Your task
From the first line to the last, restate the data exactly, leaving out the images.

[Stored data entries]
════════════════

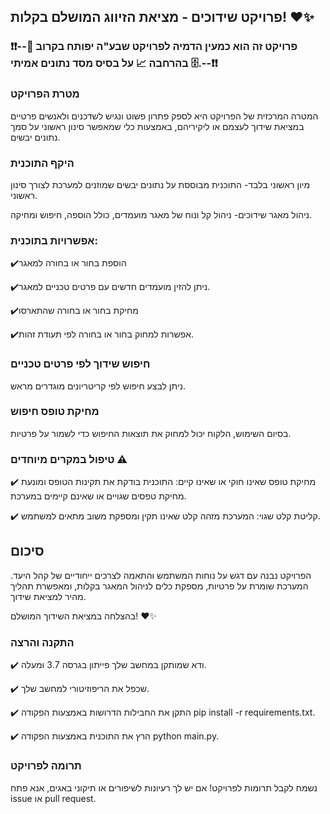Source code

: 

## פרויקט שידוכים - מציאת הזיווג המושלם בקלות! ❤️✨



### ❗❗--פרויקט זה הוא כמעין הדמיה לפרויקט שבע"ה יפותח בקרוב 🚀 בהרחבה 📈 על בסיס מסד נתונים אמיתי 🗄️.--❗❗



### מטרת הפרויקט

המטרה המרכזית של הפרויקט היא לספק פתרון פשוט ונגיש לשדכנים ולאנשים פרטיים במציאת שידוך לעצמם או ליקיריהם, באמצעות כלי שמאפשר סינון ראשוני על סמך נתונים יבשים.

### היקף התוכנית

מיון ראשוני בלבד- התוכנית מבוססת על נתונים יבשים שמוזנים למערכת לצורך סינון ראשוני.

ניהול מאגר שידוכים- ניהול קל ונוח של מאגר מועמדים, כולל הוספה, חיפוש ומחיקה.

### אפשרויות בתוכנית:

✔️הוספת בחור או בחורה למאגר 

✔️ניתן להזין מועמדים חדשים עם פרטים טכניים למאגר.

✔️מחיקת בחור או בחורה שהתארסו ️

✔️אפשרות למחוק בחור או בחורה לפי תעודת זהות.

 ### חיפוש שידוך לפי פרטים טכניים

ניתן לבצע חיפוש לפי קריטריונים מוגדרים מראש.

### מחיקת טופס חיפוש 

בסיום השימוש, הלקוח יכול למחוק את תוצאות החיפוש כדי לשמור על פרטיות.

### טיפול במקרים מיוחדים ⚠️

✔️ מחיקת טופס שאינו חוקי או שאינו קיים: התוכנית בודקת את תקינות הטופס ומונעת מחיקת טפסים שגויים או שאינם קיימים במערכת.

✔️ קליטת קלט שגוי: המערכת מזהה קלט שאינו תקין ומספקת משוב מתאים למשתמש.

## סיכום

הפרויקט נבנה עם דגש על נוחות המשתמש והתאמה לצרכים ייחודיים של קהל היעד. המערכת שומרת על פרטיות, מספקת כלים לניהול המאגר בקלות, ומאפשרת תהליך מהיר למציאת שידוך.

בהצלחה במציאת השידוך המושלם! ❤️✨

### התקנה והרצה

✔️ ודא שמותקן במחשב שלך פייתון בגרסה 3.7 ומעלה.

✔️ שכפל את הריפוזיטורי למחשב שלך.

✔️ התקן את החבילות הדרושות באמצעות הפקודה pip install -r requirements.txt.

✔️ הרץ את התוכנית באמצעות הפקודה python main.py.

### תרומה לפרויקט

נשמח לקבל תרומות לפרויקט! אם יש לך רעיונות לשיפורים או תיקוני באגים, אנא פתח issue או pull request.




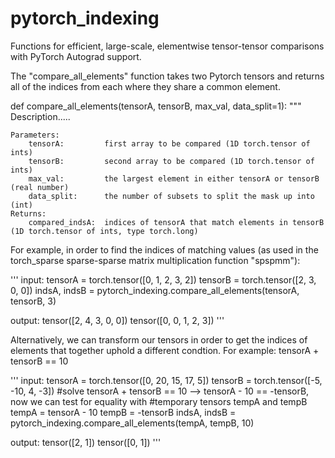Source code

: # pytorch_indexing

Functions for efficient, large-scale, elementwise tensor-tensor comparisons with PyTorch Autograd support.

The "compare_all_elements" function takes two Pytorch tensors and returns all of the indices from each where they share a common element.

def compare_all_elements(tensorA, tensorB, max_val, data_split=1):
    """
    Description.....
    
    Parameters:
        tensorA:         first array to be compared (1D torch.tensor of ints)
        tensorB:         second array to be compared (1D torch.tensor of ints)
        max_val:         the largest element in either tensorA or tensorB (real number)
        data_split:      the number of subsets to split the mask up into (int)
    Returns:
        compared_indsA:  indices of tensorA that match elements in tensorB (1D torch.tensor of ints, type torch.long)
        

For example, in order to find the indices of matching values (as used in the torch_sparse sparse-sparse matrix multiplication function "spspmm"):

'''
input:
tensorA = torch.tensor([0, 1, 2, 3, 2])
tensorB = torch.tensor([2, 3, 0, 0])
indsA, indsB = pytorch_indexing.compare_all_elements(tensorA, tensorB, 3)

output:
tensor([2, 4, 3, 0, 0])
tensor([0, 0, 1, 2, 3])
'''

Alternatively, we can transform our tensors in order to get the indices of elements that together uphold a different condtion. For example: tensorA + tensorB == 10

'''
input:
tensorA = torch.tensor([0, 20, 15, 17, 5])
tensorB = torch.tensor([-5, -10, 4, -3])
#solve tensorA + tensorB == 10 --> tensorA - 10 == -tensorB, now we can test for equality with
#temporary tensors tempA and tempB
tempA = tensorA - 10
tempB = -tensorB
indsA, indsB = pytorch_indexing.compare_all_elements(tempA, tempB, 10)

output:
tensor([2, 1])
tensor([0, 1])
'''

════════════════

Written answer
Source code

: 

## פרויקט שידוכים - מציאת הזיווג המושלם בקלות! ❤️✨



### ❗❗--פרויקט זה הוא כמעין הדמיה לפרויקט שבע"ה יפותח בקרוב 🚀 בהרחבה 📈 על בסיס מסד נתונים אמיתי 🗄️.--❗❗



### מטרת הפרויקט

המטרה המרכזית של הפרויקט היא לספק פתרון פשוט ונגיש לשדכנים ולאנשים פרטיים במציאת שידוך לעצמם או ליקיריהם, באמצעות כלי שמאפשר סינון ראשוני על סמך נתונים יבשים.

### היקף התוכנית

מיון ראשוני בלבד- התוכנית מבוססת על נתונים יבשים שמוזנים למערכת לצורך סינון ראשוני.

ניהול מאגר שידוכים- ניהול קל ונוח של מאגר מועמדים, כולל הוספה, חיפוש ומחיקה.

### אפשרויות בתוכנית:

✔️הוספת בחור או בחורה למאגר 

✔️ניתן להזין מועמדים חדשים עם פרטים טכניים למאגר.

✔️מחיקת בחור או בחורה שהתארסו ️

✔️אפשרות למחוק בחור או בחורה לפי תעודת זהות.

 ### חיפוש שידוך לפי פרטים טכניים

ניתן לבצע חיפוש לפי קריטריונים מוגדרים מראש.

### מחיקת טופס חיפוש 

בסיום השימוש, הלקוח יכול למחוק את תוצאות החיפוש כדי לשמור על פרטיות.

### טיפול במקרים מיוחדים ⚠️

✔️ מחיקת טופס שאינו חוקי או שאינו קיים: התוכנית בודקת את תקינות הטופס ומונעת מחיקת טפסים שגויים או שאינם קיימים במערכת.

✔️ קליטת קלט שגוי: המערכת מזהה קלט שאינו תקין ומספקת משוב מתאים למשתמש.

## סיכום

הפרויקט נבנה עם דגש על נוחות המשתמש והתאמה לצרכים ייחודיים של קהל היעד. המערכת שומרת על פרטיות, מספקת כלים לניהול המאגר בקלות, ומאפשרת תהליך מהיר למציאת שידוך.

בהצלחה במציאת השידוך המושלם! ❤️✨

### התקנה והרצה

✔️ ודא שמותקן במחשב שלך פייתון בגרסה 3.7 ומעלה.

✔️ שכפל את הריפוזיטורי למחשב שלך.

✔️ התקן את החבילות הדרושות באמצעות הפקודה pip install -r requirements.txt.

✔️ הרץ את התוכנית באמצעות הפקודה python main.py.

### תרומה לפרויקט

נשמח לקבל תרומות לפרויקט! אם יש לך רעיונות לשיפורים או תיקוני באגים, אנא פתח issue או pull request.




Source code

: # pytorch_indexing

Functions for efficient, large-scale, elementwise tensor-tensor comparisons with PyTorch Autograd support.

The "compare_all_elements" function takes two Pytorch tensors and returns all of the indices from each where they share a common element.

def compare_all_elements(tensorA, tensorB, max_val, data_split=1):
    """
    Description.....
    
    Parameters:
        tensorA:         first array to be compared (1D torch.tensor of ints)
        tensorB:         second array to be compared (1D torch.tensor of ints)
        max_val:         the largest element in either tensorA or tensorB (real number)
        data_split:      the number of subsets to split the mask up into (int)
    Returns:
        compared_indsA:  indices of tensorA that match elements in tensorB (1D torch.tensor of ints, type torch.long)
        

For example, in order to find the indices of matching values (as used in the torch_sparse sparse-sparse matrix multiplication function "spspmm"):

'''
input:
tensorA = torch.tensor([0, 1, 2, 3, 2])
tensorB = torch.tensor([2, 3, 0, 0])
indsA, indsB = pytorch_indexing.compare_all_elements(tensorA, tensorB, 3)

output:
tensor([2, 4, 3, 0, 0])
tensor([0, 0, 1, 2, 3])
'''

Alternatively, we can transform our tensors in order to get the indices of elements that together uphold a different condtion. For example: tensorA + tensorB == 10

'''
input:
tensorA = torch.tensor([0, 20, 15, 17, 5])
tensorB = torch.tensor([-5, -10, 4, -3])
#solve tensorA + tensorB == 10 --> tensorA - 10 == -tensorB, now we can test for equality with
#temporary tensors tempA and tempB
tempA = tensorA - 10
tempB = -tensorB
indsA, indsB = pytorch_indexing.compare_all_elements(tempA, tempB, 10)

output:
tensor([2, 1])
tensor([0, 1])
'''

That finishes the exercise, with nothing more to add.